It’s finite, but it’s effective and perhaps more so in the first game of the season, though the Mountaineers believe they have a way to put a spur in those plans.

“Right now, my biggest fear is tackling those kinds of backs 40 or 50 times,” Gibson said. “I think that’s what they’re going to do, and the first game, what you always worry about is the tackling. That right there is a little concerning.”

But just a little. Not a lot.

“This is how I see it,” said WVU’s K.J. Dillon. “If I’ve done 50 snaps, he’s done 50 snaps. If I hit him 50 times, he’s taken 50 hits. Both our bodies are going to wear down. Then it’s a matter of who gives up first. I know for a fact I’m not going to give up.”
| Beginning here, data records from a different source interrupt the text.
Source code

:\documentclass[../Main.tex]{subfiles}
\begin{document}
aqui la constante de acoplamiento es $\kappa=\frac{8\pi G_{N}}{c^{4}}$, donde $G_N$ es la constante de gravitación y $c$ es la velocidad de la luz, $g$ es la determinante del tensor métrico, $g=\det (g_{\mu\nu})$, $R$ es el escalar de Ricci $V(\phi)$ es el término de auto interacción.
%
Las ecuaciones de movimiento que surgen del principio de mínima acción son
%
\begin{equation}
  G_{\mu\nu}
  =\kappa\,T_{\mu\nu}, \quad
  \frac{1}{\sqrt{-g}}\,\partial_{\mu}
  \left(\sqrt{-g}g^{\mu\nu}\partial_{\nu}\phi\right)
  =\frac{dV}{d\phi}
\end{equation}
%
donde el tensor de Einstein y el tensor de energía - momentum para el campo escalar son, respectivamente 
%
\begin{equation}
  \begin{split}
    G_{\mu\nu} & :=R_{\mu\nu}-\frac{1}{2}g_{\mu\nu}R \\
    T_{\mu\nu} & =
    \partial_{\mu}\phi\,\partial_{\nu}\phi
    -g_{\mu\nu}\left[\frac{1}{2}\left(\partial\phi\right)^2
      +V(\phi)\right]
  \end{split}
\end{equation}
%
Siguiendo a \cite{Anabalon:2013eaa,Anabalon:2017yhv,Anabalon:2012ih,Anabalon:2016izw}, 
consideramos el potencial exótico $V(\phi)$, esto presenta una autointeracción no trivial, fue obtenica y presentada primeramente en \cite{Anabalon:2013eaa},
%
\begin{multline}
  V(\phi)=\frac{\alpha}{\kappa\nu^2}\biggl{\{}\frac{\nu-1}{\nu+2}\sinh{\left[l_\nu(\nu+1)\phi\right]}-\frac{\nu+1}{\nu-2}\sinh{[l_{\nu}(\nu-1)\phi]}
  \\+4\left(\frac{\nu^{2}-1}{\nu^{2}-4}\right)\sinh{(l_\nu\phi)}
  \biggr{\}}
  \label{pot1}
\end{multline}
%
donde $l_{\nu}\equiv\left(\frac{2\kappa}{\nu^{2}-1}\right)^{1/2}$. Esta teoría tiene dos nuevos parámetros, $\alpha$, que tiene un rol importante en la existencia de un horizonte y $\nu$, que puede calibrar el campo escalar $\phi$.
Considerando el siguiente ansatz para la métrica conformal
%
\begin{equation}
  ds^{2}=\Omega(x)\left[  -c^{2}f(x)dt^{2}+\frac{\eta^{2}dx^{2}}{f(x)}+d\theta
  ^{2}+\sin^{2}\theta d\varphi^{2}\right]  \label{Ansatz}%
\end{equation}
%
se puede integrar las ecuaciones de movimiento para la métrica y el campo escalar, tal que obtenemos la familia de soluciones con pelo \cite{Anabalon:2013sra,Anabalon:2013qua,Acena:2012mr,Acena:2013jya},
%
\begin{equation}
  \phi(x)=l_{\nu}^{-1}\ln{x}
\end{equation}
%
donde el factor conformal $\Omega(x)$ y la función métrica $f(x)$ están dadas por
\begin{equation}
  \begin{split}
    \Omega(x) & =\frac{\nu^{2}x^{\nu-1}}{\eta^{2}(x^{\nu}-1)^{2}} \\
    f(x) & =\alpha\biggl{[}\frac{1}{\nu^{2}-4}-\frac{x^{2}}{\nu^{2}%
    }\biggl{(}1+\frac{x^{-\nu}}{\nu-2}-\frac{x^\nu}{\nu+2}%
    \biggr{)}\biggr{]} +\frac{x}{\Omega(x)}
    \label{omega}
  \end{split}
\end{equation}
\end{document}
Dillon, the junior from Apopka, Fla., will handle many tasks for the Mountaineers. The spur is part linebacker, part cornerback and part safety. He will blitz, play the run and defend the pass. As the 2014 season opens with his team expected to lose by nearly four touchdowns, Dillon must be one thing above all else for the Mountaineers.

“Huge,” Gibson said. “He’s the key to our defense. A kid like him in that position is the key to making us go. He’s the guy who has to be effective at what he’s doing in that position to make us go as a defense.”